4.2.3. Mg2+-Mediated Protein Binding Affinity

The activity of a wide range of proteins is mediated and regulated by ion metal binding [135]. Rec domain-containing proteins such as hybrid HKs or RRs require a magnesium ion in the active site to catalyze the phosphotransfer reaction and autocatalytic hydrolysis of phosphorylated aspartate. Pekarova et al. studied the effects of Mg2+ on the binding affinity of the CKI1-AHP complex. Results showed that adding Mg2+ increased the binding affinity of the CKI1RD–AHP2 complex, while adding Mg2+ led to a slight decrease in the affinity of the CKI1RD–AHP3 complex [77]. Analysis of AHK3RD-AHP2 dimer models in different phosphorylation states showed that Mg2+-bound TCS proteins markedly increased their mutual affinity in comparison to the apo-form.
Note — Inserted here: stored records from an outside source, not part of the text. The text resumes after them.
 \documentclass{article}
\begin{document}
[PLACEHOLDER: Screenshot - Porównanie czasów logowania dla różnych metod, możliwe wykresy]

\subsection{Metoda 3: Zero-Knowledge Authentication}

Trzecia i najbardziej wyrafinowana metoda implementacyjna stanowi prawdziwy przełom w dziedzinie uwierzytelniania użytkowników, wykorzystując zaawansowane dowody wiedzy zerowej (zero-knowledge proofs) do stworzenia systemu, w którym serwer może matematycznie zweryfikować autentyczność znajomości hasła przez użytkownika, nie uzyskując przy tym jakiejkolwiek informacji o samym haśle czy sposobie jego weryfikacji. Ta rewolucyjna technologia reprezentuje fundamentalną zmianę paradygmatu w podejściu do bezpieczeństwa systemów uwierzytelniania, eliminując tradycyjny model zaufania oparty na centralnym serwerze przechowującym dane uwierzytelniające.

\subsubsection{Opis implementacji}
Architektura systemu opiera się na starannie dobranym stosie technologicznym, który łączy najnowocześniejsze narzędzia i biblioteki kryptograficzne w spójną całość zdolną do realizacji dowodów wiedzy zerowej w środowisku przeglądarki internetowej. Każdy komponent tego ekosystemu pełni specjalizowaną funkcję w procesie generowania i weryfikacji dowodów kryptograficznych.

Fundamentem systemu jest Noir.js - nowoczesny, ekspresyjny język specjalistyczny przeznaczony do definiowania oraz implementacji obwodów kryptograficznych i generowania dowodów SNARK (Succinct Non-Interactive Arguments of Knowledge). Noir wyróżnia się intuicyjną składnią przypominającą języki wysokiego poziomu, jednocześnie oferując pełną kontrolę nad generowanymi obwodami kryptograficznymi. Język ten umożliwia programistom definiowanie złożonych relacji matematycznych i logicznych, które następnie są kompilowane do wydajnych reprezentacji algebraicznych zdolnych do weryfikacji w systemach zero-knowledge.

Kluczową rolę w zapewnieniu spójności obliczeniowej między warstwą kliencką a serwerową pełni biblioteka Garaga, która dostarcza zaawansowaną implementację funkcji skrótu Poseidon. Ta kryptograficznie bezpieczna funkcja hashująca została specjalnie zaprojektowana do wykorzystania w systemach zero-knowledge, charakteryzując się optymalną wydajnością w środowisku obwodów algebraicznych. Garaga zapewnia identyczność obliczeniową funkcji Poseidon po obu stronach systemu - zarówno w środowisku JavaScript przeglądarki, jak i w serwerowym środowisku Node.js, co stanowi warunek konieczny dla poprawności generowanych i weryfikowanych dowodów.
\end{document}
An increased binding affinity was observed when D941 of AHK3 was shifted to the phosphorylated state in the presence of Mg2+, while the binding affinity of AHK3RD-AHP2 dropped to a level even lower than that of the apo-forms [134]. The necessity of divalent metal ions is not restricted only to Mg2+, there are signs that some other metal ions, such as Mn2+, Ca2+, and Cd2+, might also have an important regulatory role in protein binding affinity. However, the molecular mechanisms regarding on the exact binding site and reaction kinetic are still largely to be determined.

4.3. Protein Modifications of Two Component System Elements

Protein modification is the last line of defense to finetune TCS signaling. To control signaling specificity, dephosphorylation and degradation of TCS protein modifications are efficient means to attenuate the signaling cascade or even switch them off, regardless of the presence of proteins and protein–protein interactions (Figure 9).
Figure 9

Model of TCS signaling specificity in Arabidopsis.

4.3.1. Specificity of TCS Signaling via Protein Dephosphorylation

Protein dephosphorylation is a system for plants to regulate the specificity of TCS signaling. Some HKs in Arabidopsis have been shown to possess phosphatase activity. The cytokinin receptor AHK4 plays a dual role in cytokinin signaling, which acts as a kinase in the presence of cytokinin, and de-phosphorylates AHPs in the absence of cytokinin [130]. Similar to AHK4, truncated CKI1 protein with only the Rec domain showed phosphatase activity and reverse-phosphorylation activity toward AHP1 and AHP2 in vitro [136]. Dephosphorylation of AHPs, Type-A and Type-B ARRs have so far not been identified, but a Type-C ARR, ARR22, was proved to possess the ability to dephosphorylate AHP5 in a phosphorelay-dependent manner [114]. Another factor that should be considered as an important mechanism for signaling specificity is the phosphorylation lifetime of the aspartate residue. Studies in bacteria have shown that the phosphorylation lifetime varies in a range from seconds to hours and is directly influenced by various amino acid residues at defined positions within the Rec domain structure [137]. Several experiments have been carried out to elucidate the phosphorylation lifetime of ARRs in Arabidopsis. Upon phosphorylation, ARR4 remains in a phosphorylated state for 5 min, whereas ARR3 and ARR11 could remain in this state for up to 10 min [138,139]. When radioactively phosphorylated AHP5 was incubated with ARR22 in vitro, the radioactive phosphoryl group on AHP5 disappeared within only 1 min, and ARR22 was not phosphorylated [114], suggesting that the phosphorylation lifetime of ARR22 is much shorter. The presence of RRs with different phosphorylation lifetimes in the cell might contribute to canalizing phosphate flow into specific branches within the TCS signaling network.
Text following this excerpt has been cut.